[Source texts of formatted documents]
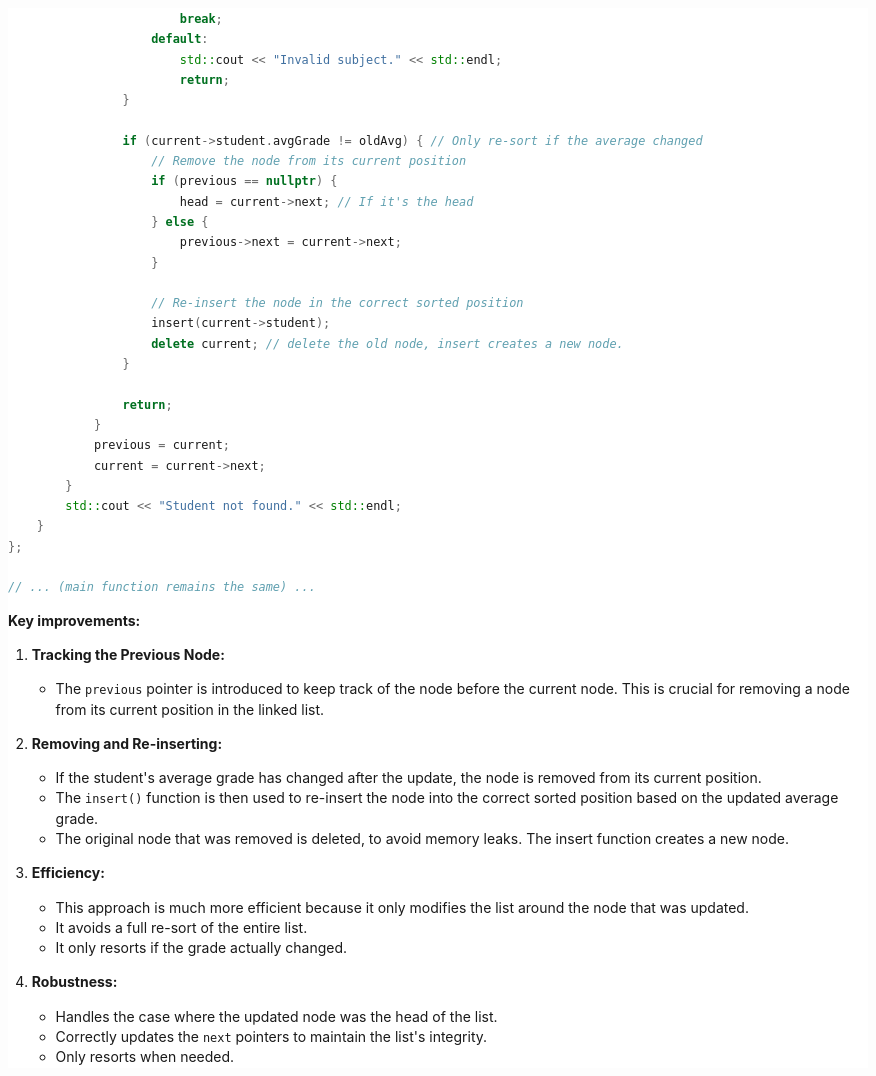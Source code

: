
 ```cpp
                        break;
                    default:
                        std::cout << "Invalid subject." << std::endl;
                        return;
                }

                if (current->student.avgGrade != oldAvg) { // Only re-sort if the average changed
                    // Remove the node from its current position
                    if (previous == nullptr) {
                        head = current->next; // If it's the head
                    } else {
                        previous->next = current->next;
                    }

                    // Re-insert the node in the correct sorted position
                    insert(current->student);
                    delete current; // delete the old node, insert creates a new node.
                }

                return;
            }
            previous = current;
            current = current->next;
        }
        std::cout << "Student not found." << std::endl;
    }
};

// ... (main function remains the same) ...
```

**Key improvements:**

1.  **Tracking the Previous Node:**
    * The `previous` pointer is introduced to keep track of the node before the current node. This is crucial for removing a node from its current position in the linked list.

2.  **Removing and Re-inserting:**
    * If the student's average grade has changed after the update, the node is removed from its current position.
    * The `insert()` function is then used to re-insert the node into the correct sorted position based on the updated average grade.
    * The original node that was removed is deleted, to avoid memory leaks. The insert function creates a new node.

3.  **Efficiency:**
    * This approach is much more efficient because it only modifies the list around the node that was updated.
    * It avoids a full re-sort of the entire list.
    * It only resorts if the grade actually changed.

4.  **Robustness:**
    * Handles the case where the updated node was the head of the list.
    * Correctly updates the `next` pointers to maintain the list's integrity.
    * Only resorts when needed.
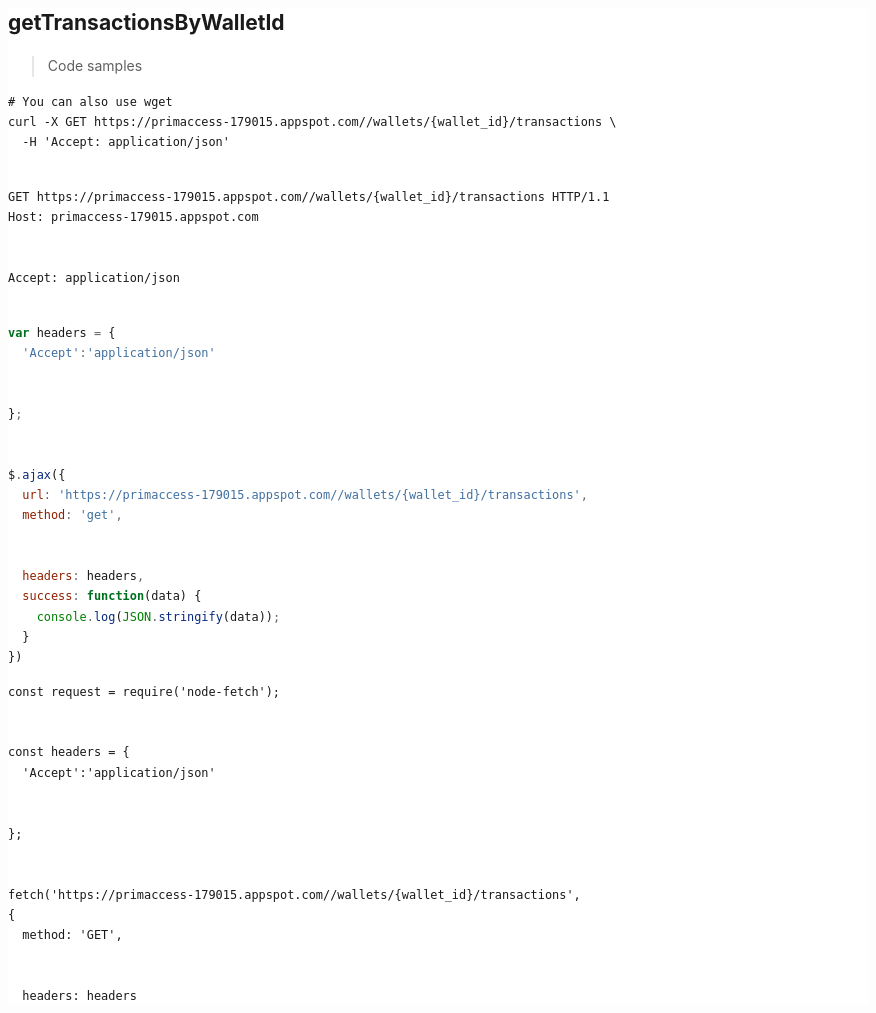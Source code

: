 
## getTransactionsByWalletId


<a id="opIdgetTransactionsByWalletId"></a>


> Code samples


```shell
# You can also use wget
curl -X GET https://primaccess-179015.appspot.com//wallets/{wallet_id}/transactions \
  -H 'Accept: application/json'


```


```http
GET https://primaccess-179015.appspot.com//wallets/{wallet_id}/transactions HTTP/1.1
Host: primaccess-179015.appspot.com


Accept: application/json


```


```javascript
var headers = {
  'Accept':'application/json'


};


$.ajax({
  url: 'https://primaccess-179015.appspot.com//wallets/{wallet_id}/transactions',
  method: 'get',


  headers: headers,
  success: function(data) {
    console.log(JSON.stringify(data));
  }
})


```


```javascript--nodejs
const request = require('node-fetch');


const headers = {
  'Accept':'application/json'


};


fetch('https://primaccess-179015.appspot.com//wallets/{wallet_id}/transactions',
{
  method: 'GET',


  headers: headers
```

=== Exercise requirements ===
Where does the string "data" appear in the records above? Show every line that holds it.

=== Result of the task ===
  success: function(data) {
    console.log(JSON.stringify(data));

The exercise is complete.